(Beginning of Supplied data)
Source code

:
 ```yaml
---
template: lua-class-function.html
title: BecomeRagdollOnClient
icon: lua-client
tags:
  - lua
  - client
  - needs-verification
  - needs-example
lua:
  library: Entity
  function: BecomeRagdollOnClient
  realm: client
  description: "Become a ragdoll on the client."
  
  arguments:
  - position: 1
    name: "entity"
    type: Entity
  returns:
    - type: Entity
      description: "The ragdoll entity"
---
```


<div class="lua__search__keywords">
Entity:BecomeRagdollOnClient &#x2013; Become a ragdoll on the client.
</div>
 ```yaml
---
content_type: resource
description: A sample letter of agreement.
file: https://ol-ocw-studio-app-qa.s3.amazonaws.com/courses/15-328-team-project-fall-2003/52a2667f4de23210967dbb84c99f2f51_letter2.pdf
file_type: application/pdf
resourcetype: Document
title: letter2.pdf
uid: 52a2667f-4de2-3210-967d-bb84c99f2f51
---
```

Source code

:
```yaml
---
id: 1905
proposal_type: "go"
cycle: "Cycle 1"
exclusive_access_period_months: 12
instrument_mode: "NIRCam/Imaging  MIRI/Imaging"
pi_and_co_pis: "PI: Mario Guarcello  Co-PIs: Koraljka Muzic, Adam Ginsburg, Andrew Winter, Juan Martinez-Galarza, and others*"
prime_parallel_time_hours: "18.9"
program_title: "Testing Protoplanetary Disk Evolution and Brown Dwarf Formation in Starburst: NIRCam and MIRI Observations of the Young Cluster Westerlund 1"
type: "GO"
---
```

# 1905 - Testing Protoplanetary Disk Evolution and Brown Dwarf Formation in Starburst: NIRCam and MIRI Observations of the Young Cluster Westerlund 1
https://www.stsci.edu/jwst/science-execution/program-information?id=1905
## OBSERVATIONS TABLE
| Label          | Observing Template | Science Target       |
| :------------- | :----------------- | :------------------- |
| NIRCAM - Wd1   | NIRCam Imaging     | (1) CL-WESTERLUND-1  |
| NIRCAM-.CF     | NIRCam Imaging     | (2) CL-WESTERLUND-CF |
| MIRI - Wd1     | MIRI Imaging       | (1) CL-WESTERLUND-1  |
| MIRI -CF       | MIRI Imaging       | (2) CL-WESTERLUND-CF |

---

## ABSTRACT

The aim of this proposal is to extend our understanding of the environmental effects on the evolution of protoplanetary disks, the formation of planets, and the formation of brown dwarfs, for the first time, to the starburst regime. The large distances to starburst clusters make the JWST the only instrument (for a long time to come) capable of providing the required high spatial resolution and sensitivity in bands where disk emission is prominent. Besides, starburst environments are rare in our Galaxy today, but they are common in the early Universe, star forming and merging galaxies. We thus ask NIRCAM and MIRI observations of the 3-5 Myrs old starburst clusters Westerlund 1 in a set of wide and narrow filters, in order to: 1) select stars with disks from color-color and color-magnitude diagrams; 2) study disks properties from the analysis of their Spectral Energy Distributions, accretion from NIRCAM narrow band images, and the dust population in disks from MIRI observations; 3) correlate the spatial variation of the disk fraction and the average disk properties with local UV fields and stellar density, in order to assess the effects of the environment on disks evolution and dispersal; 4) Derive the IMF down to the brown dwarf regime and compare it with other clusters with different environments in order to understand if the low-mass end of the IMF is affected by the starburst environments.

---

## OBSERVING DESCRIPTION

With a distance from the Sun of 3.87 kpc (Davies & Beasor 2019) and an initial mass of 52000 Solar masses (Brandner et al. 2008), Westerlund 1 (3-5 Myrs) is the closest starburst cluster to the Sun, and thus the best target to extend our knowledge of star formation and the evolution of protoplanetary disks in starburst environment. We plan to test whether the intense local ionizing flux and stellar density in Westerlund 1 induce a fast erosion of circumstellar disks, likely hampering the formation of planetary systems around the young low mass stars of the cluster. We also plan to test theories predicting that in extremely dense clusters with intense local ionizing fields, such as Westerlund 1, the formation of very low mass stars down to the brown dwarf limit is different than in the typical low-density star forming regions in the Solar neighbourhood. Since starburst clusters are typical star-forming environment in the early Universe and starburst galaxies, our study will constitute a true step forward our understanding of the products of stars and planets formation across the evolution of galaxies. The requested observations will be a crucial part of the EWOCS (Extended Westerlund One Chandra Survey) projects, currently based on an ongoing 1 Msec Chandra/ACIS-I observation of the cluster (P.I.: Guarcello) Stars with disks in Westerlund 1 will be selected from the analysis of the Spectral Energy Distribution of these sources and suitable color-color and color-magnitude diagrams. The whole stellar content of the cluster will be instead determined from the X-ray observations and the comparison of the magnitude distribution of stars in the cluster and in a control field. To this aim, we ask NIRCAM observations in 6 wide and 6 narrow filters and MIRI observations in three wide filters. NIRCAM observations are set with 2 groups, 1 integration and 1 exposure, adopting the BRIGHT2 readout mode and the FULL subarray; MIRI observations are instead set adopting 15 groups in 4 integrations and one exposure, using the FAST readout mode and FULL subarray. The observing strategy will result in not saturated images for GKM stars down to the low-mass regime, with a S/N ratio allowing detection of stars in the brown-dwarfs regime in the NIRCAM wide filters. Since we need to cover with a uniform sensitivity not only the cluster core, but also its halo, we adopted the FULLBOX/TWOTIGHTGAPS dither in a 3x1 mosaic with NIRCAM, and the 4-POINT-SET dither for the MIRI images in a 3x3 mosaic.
(End of Supplied data)
Exercise details –
Repeat the data above, word for word.

Answer for this exercise –
Source code

:
 ```yaml
---
template: lua-class-function.html
title: BecomeRagdollOnClient
icon: lua-client
tags:
  - lua
  - client
  - needs-verification
  - needs-example
lua:
  library: Entity
  function: BecomeRagdollOnClient
  realm: client
  description: "Become a ragdoll on the client."
  
  arguments:
  - position: 1
    name: "entity"
    type: Entity
  returns:
    - type: Entity
      description: "The ragdoll entity"
---
```


<div class="lua__search__keywords">
Entity:BecomeRagdollOnClient &#x2013; Become a ragdoll on the client.
</div>
 ```yaml
---
content_type: resource
description: A sample letter of agreement.
file: https://ol-ocw-studio-app-qa.s3.amazonaws.com/courses/15-328-team-project-fall-2003/52a2667f4de23210967dbb84c99f2f51_letter2.pdf
file_type: application/pdf
resourcetype: Document
title: letter2.pdf
uid: 52a2667f-4de2-3210-967d-bb84c99f2f51
---
```

Source code

:
```yaml
---
id: 1905
proposal_type: "go"
cycle: "Cycle 1"
exclusive_access_period_months: 12
instrument_mode: "NIRCam/Imaging  MIRI/Imaging"
pi_and_co_pis: "PI: Mario Guarcello  Co-PIs: Koraljka Muzic, Adam Ginsburg, Andrew Winter, Juan Martinez-Galarza, and others*"
prime_parallel_time_hours: "18.9"
program_title: "Testing Protoplanetary Disk Evolution and Brown Dwarf Formation in Starburst: NIRCam and MIRI Observations of the Young Cluster Westerlund 1"
type: "GO"
---
```

# 1905 - Testing Protoplanetary Disk Evolution and Brown Dwarf Formation in Starburst: NIRCam and MIRI Observations of the Young Cluster Westerlund 1
https://www.stsci.edu/jwst/science-execution/program-information?id=1905
## OBSERVATIONS TABLE
| Label          | Observing Template | Science Target       |
| :------------- | :----------------- | :------------------- |
| NIRCAM - Wd1   | NIRCam Imaging     | (1) CL-WESTERLUND-1  |
| NIRCAM-.CF     | NIRCam Imaging     | (2) CL-WESTERLUND-CF |
| MIRI - Wd1     | MIRI Imaging       | (1) CL-WESTERLUND-1  |
| MIRI -CF       | MIRI Imaging       | (2) CL-WESTERLUND-CF |

---

## ABSTRACT

The aim of this proposal is to extend our understanding of the environmental effects on the evolution of protoplanetary disks, the formation of planets, and the formation of brown dwarfs, for the first time, to the starburst regime. The large distances to starburst clusters make the JWST the only instrument (for a long time to come) capable of providing the required high spatial resolution and sensitivity in bands where disk emission is prominent. Besides, starburst environments are rare in our Galaxy today, but they are common in the early Universe, star forming and merging galaxies. We thus ask NIRCAM and MIRI observations of the 3-5 Myrs old starburst clusters Westerlund 1 in a set of wide and narrow filters, in order to: 1) select stars with disks from color-color and color-magnitude diagrams; 2) study disks properties from the analysis of their Spectral Energy Distributions, accretion from NIRCAM narrow band images, and the dust population in disks from MIRI observations; 3) correlate the spatial variation of the disk fraction and the average disk properties with local UV fields and stellar density, in order to assess the effects of the environment on disks evolution and dispersal; 4) Derive the IMF down to the brown dwarf regime and compare it with other clusters with different environments in order to understand if the low-mass end of the IMF is affected by the starburst environments.

---

## OBSERVING DESCRIPTION

With a distance from the Sun of 3.87 kpc (Davies & Beasor 2019) and an initial mass of 52000 Solar masses (Brandner et al. 2008), Westerlund 1 (3-5 Myrs) is the closest starburst cluster to the Sun, and thus the best target to extend our knowledge of star formation and the evolution of protoplanetary disks in starburst environment. We plan to test whether the intense local ionizing flux and stellar density in Westerlund 1 induce a fast erosion of circumstellar disks, likely hampering the formation of planetary systems around the young low mass stars of the cluster. We also plan to test theories predicting that in extremely dense clusters with intense local ionizing fields, such as Westerlund 1, the formation of very low mass stars down to the brown dwarf limit is different than in the typical low-density star forming regions in the Solar neighbourhood. Since starburst clusters are typical star-forming environment in the early Universe and starburst galaxies, our study will constitute a true step forward our understanding of the products of stars and planets formation across the evolution of galaxies. The requested observations will be a crucial part of the EWOCS (Extended Westerlund One Chandra Survey) projects, currently based on an ongoing 1 Msec Chandra/ACIS-I observation of the cluster (P.I.: Guarcello) Stars with disks in Westerlund 1 will be selected from the analysis of the Spectral Energy Distribution of these sources and suitable color-color and color-magnitude diagrams. The whole stellar content of the cluster will be instead determined from the X-ray observations and the comparison of the magnitude distribution of stars in the cluster and in a control field. To this aim, we ask NIRCAM observations in 6 wide and 6 narrow filters and MIRI observations in three wide filters. NIRCAM observations are set with 2 groups, 1 integration and 1 exposure, adopting the BRIGHT2 readout mode and the FULL subarray; MIRI observations are instead set adopting 15 groups in 4 integrations and one exposure, using the FAST readout mode and FULL subarray. The observing strategy will result in not saturated images for GKM stars down to the low-mass regime, with a S/N ratio allowing detection of stars in the brown-dwarfs regime in the NIRCAM wide filters. Since we need to cover with a uniform sensitivity not only the cluster core, but also its halo, we adopted the FULLBOX/TWOTIGHTGAPS dither in a 3x1 mosaic with NIRCAM, and the 4-POINT-SET dither for the MIRI images in a 3x3 mosaic.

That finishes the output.